これは何なのかと誰もが言葉にしたいが答など誰も知らないのだ。

崩れ落ちる数人。

気疲れであろう。

振るえながら再生する。


同じ事を繰り返し最後には原型どころから肉片すら残さず擂り潰し、地面と同化させるにまでしたのが、同じ様に個体が変異し同じ様に復活する。

個体が停まる。

変位は始まったのだ。

暫く歪なる変容全個体もソレも動かない。

動かないが動いたのは全ての歪なる変容が同時に動くとソレと距離を取りながら囲んで隙間なく壁を造っていく。

囲いが完了すると各個体が武器を装備する。そして一斉に襲いかかっていく。

個の力は大きく、師団と同等であり、それらが集まっているのだ、一溜まりもないだろう。

だからか安堵するが今度は逆の虐殺というより破壊行為。

武器の破壊。腕の破壊。足の破壊。胴体の破壊。頭部の破壊と全てが止まることなく終わってみれば全てが破壊しつくされた。
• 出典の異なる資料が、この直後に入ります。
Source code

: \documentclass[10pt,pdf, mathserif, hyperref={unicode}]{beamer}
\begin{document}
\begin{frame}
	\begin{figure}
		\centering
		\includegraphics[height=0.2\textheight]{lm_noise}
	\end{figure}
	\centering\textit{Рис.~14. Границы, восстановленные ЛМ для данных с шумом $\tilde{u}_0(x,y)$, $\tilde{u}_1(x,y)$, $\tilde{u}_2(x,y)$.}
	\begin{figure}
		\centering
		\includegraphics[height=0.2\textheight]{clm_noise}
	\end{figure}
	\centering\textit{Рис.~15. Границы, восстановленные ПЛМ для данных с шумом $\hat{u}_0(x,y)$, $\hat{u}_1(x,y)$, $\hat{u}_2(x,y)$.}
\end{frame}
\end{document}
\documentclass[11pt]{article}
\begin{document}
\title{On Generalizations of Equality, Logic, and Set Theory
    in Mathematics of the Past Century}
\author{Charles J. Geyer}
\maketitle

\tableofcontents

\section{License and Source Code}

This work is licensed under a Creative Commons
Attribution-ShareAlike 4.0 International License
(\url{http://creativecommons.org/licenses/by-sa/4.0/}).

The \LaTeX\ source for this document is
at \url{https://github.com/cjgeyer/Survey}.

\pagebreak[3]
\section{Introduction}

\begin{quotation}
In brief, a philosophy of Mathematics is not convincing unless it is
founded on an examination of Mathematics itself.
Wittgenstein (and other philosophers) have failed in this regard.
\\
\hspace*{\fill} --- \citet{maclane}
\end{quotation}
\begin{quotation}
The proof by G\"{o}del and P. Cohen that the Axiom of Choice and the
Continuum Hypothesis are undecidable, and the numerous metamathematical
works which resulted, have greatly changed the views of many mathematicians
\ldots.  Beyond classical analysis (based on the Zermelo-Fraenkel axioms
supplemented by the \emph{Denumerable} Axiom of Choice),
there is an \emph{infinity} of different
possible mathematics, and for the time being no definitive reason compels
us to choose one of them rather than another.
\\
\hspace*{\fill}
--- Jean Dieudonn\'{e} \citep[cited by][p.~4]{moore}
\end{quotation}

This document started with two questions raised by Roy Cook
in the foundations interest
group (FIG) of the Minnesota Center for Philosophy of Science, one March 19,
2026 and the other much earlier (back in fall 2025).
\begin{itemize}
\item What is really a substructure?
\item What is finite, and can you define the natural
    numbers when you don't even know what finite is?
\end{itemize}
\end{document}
それも不能された端から柱を形成していくと地面全てを柱が埋め尽くしていた。

ソレは全身を濡らしていたが気にする素振りもなく手を掲げると砂と化してしまった。


「終わったのか。いや、まだまだだ。これでは映像と繋がらない。」

進める。


砂として消えたソレの後に残された柱は差があっても変化をしていた。

頭や足腕を生やしていきソレと同じような姿へと変貌した。大きさは様々だが。

一人が腕を斜めに掲げると他も同じような格好をする。

一人が足を曲げ頭を振りながら片足で飛ぶと他も同じ事をする。

一人が地面を掘ると他も掘っていく。

一人が踊ると他も踊り出す。

躍りが終わると全てが顎を引いて肩を組んで音を発すると黒い光に包まれ収まると外套を纏った別の存在が現れていた。

その顔には仮面のような表情のない顔が貼られていた。

だが、顔を向けるその口許は笑っていた。

そして途切れた。


全ての画面はこれにて終わる。

終わって現実を理解した。

あの四体。

四人かもしれないが。その全ての眼はこの部屋を見ていた。認知して見ていた。

そうなのだ。

元々は状況を把握するために見ていたのだ。打開ではない。

ならあれは今、この場に向かっているのではないだろうか。

答は否定だ。

変位したソレ等の前にはこれまで見たことのない歪なる変容の進化型が相対していた。

何時の間にか警報は停まっていた。